Church 3/15/2026

Today the sermon was great but during my cell group meeting afterwards, I was immediately sucked into an insipid conversation that lasted 1.5 hours. I rolled out of bed finding it difficult to care about anything or anyone, so there’s that, but also some people are really boring. No offense to them, because I’m sure there’s someone out there that finds them interesting, but I find them really boring. And 2 of those people happened to be locked in intense conversation over the most inconsequential, surface level conversation about working visas in front of me, in a situation where I could not get up and leave. I was bored to tears, and annoyed that my afternoon had been wasted in such a way. Next time, I’m saying that I need to meet a friend, and I’m getting up. The last 30-40 minutes of substantial conversation we had at the end did not make up for it in any way, shape or form. Could’ve done without it. Why do we have these again?

I’m in a state of intense despair because I’m pretty sure I have to see these people for the next 6 months to a year. Gonna be like stuffing a sandpaper rod up my asshole.

Sermon was great though. Today I found it difficult to concentrate, but I still got most of it. It jumped through a couple topics kinda like this.

  1. Ask not what God can do for you, but what you can do for God

  2. Living as a witness of Jesus’s death and His coming back to life

  3. Living as a witness part two: you must spread the Good News

Ask not what God can do for you, but what you can do for God

This one pretty much stands on its own, and I spaced out for ten minutes daydreaming of some random bullshit, I bet, because I don’t even remember what I dreamed about.

Living as a witness of Jesus’s death and His coming back to life

In modern Christianity, especially in Korean circles, there’s this made up bullshit of people talking about giving a lot of glory to God through success in this world. We’ve made that up, that kind of statement does NOT exist in the Bible, and the first Christians definitely did not prescribe to that.

The material conditions of the first Christians’ lives did not change remarkably after their conversion to Christ, except when they were carried off to be fed to lions for sport, or killed in various other situations for what they believed in.

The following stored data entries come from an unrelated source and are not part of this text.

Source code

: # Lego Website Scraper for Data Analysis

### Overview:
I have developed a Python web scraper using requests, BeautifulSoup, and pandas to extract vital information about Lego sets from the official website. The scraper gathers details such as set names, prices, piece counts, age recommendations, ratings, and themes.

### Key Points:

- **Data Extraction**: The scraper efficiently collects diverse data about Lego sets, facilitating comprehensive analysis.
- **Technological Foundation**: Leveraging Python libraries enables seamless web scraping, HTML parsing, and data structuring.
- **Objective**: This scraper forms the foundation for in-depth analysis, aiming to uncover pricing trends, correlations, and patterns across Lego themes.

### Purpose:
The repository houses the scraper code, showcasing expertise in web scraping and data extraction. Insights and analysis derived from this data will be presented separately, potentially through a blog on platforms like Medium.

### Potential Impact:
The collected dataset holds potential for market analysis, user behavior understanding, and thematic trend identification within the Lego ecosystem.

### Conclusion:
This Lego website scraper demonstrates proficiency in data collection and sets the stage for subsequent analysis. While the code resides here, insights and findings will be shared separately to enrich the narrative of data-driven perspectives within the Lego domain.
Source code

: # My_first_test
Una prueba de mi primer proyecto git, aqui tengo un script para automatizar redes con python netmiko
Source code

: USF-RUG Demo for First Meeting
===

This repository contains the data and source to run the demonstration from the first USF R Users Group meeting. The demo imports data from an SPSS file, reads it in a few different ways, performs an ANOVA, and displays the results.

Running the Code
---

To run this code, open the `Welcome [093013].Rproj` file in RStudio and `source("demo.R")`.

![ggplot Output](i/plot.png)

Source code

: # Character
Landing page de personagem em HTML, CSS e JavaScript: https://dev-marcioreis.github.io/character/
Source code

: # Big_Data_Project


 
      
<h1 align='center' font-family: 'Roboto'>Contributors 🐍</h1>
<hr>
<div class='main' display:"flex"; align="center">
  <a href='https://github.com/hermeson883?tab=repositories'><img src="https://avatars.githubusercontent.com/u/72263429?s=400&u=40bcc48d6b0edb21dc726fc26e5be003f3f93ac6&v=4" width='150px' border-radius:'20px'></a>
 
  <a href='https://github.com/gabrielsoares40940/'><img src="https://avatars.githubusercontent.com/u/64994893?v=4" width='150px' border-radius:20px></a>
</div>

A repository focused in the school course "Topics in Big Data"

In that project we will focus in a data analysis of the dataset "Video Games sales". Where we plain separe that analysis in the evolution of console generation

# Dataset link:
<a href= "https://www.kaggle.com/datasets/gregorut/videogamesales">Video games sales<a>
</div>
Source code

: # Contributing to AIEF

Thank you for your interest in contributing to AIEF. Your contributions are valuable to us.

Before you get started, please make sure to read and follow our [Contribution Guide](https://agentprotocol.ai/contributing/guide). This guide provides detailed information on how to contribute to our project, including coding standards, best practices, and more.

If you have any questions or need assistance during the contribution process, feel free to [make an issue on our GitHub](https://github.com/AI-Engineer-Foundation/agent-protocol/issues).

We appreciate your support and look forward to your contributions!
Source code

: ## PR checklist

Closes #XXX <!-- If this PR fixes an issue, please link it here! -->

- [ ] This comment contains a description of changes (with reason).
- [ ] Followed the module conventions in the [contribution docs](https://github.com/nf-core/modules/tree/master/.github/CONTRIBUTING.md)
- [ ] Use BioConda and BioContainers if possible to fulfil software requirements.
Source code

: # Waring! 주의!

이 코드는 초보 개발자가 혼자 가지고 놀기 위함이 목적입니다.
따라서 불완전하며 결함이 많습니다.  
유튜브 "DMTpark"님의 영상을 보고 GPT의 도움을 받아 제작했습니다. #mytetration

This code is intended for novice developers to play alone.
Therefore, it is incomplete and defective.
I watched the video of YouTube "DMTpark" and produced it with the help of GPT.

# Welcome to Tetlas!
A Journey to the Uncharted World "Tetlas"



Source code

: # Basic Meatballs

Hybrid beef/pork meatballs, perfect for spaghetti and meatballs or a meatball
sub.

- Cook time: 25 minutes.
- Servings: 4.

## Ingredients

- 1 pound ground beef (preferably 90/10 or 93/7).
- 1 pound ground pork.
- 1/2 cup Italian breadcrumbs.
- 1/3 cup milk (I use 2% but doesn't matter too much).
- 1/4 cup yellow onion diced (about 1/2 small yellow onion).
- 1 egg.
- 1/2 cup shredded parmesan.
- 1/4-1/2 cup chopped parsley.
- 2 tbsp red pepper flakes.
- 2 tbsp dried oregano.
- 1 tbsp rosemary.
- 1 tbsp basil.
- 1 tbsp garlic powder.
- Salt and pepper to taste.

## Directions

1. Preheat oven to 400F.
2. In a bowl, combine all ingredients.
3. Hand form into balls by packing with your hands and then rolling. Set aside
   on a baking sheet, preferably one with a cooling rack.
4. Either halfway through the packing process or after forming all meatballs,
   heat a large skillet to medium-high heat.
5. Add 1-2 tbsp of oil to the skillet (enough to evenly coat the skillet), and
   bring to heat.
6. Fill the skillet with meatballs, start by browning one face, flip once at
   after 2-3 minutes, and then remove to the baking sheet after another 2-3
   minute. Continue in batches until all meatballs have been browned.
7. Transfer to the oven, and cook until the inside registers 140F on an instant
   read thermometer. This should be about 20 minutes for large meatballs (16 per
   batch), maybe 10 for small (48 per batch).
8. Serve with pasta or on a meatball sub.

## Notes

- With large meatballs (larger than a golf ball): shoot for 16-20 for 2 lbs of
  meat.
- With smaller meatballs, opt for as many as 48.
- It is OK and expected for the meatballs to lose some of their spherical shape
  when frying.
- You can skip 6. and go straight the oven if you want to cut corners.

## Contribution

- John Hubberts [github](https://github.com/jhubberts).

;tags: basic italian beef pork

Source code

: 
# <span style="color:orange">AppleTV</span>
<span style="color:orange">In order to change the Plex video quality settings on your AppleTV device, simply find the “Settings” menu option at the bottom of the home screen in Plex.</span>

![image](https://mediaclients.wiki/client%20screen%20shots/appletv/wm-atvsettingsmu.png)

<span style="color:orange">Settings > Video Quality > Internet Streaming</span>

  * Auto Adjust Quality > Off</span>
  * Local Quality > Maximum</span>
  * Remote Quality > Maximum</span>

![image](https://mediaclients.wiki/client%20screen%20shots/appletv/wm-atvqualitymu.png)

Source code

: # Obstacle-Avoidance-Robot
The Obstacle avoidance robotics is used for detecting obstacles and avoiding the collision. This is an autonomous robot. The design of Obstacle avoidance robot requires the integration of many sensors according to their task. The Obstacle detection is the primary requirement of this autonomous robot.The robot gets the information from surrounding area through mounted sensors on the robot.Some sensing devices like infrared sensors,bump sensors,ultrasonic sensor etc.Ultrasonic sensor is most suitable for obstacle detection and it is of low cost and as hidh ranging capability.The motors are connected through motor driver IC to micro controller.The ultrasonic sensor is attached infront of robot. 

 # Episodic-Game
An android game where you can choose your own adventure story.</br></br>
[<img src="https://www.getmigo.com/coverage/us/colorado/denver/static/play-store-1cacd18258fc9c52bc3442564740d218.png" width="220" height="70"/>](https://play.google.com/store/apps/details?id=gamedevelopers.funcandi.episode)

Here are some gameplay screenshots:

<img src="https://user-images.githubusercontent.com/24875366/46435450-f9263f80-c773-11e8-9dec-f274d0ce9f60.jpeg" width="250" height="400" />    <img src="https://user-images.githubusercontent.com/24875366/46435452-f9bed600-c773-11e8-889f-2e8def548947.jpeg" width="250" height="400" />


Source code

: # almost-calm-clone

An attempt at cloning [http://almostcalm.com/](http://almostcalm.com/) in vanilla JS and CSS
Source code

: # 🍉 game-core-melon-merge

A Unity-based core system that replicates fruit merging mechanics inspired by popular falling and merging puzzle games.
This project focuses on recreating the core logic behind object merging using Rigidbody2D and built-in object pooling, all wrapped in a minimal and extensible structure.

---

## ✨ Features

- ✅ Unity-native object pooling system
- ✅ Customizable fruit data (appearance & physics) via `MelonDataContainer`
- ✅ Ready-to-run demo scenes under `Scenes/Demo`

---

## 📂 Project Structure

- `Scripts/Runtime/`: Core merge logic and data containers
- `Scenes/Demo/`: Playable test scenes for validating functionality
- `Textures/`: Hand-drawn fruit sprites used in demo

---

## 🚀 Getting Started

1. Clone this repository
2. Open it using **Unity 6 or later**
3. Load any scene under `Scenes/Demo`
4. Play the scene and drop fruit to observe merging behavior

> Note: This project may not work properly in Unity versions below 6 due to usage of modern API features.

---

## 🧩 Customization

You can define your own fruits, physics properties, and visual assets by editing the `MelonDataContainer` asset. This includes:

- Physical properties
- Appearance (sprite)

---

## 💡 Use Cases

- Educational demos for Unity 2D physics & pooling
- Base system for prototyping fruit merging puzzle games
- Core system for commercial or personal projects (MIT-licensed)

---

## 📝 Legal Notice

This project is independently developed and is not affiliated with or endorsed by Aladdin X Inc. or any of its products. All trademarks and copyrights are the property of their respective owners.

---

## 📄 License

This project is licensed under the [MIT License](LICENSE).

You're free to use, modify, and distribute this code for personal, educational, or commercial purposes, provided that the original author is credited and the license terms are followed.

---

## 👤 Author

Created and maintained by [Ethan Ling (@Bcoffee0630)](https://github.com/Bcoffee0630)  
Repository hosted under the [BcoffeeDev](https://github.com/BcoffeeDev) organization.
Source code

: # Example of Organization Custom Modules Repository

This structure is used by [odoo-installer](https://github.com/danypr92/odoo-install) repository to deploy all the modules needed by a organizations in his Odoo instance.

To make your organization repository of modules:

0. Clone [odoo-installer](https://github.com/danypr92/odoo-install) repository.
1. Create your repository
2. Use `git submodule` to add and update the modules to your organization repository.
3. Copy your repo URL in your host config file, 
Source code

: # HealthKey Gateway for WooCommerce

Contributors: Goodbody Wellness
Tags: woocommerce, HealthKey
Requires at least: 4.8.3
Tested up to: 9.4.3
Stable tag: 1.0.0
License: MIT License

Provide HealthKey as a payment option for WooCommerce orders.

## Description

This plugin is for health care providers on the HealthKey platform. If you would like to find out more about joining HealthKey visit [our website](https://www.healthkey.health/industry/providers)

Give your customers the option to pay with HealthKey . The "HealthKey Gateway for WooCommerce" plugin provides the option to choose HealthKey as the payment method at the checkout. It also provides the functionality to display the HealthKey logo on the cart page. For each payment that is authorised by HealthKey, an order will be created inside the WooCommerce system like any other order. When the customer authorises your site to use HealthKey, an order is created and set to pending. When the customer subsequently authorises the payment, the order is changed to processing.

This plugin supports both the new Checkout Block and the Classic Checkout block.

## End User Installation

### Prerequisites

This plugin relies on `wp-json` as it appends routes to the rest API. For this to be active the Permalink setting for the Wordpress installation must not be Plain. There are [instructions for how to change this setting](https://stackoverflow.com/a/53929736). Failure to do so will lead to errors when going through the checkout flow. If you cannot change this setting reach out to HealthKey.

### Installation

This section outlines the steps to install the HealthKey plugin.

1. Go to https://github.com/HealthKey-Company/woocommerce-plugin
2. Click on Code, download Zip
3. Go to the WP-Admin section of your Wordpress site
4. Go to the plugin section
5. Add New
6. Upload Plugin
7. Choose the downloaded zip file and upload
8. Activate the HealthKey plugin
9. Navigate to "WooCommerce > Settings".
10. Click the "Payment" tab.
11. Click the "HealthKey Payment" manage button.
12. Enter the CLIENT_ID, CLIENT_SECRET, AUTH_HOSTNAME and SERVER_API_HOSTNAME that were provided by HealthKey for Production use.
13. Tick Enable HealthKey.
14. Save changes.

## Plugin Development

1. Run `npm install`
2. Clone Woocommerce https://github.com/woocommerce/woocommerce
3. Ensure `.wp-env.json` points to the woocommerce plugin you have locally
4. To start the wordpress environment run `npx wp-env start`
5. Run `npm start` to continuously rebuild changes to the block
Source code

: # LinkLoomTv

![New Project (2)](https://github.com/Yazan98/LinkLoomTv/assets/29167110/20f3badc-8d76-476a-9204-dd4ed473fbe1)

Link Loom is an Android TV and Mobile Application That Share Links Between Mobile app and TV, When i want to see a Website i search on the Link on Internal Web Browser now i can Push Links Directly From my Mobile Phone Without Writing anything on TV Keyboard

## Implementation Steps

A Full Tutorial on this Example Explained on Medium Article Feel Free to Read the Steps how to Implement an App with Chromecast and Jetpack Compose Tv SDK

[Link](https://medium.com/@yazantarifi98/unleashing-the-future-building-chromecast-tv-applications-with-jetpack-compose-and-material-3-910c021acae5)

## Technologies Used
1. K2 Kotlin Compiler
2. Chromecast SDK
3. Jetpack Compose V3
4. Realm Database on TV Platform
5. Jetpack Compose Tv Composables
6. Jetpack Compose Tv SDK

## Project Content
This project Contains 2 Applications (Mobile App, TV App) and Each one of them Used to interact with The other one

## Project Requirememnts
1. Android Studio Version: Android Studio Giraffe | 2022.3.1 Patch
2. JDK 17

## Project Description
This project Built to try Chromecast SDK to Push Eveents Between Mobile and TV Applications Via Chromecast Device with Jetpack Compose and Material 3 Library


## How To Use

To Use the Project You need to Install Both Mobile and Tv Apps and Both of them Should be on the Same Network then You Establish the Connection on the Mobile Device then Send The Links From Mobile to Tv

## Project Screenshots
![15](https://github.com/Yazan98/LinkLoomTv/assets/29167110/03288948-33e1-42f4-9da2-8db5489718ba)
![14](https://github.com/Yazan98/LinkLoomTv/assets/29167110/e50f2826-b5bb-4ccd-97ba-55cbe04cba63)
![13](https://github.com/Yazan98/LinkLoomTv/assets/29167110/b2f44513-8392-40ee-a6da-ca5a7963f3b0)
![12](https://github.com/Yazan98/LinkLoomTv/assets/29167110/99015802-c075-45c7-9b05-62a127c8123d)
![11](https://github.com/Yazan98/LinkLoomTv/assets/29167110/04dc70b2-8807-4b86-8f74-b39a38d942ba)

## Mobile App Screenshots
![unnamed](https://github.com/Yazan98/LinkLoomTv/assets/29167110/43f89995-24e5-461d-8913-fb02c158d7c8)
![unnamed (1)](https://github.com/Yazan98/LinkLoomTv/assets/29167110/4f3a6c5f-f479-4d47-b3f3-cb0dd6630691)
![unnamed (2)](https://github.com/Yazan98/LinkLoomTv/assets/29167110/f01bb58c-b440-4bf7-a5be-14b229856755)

The change was purely internal, and their behavioral changes were from within. The slaves were still slaves, the working class remained working class. It seems that God rarely rewarded them materially for their obedience, and despite that, they gave their lives for Him, and used their lives to serve others.

This goes against the grain of how society in developed nations are today – individualism is at a record high, and the concept of serving others in love has long since been forgotten. Yet God’s call still remains, and we have forerunners in the faith to look at to remind ourselves of what we should all strive to be like. And the important thing to remember is not how great the apostles were, but to see instead the God that changed their hearts, and transformed them.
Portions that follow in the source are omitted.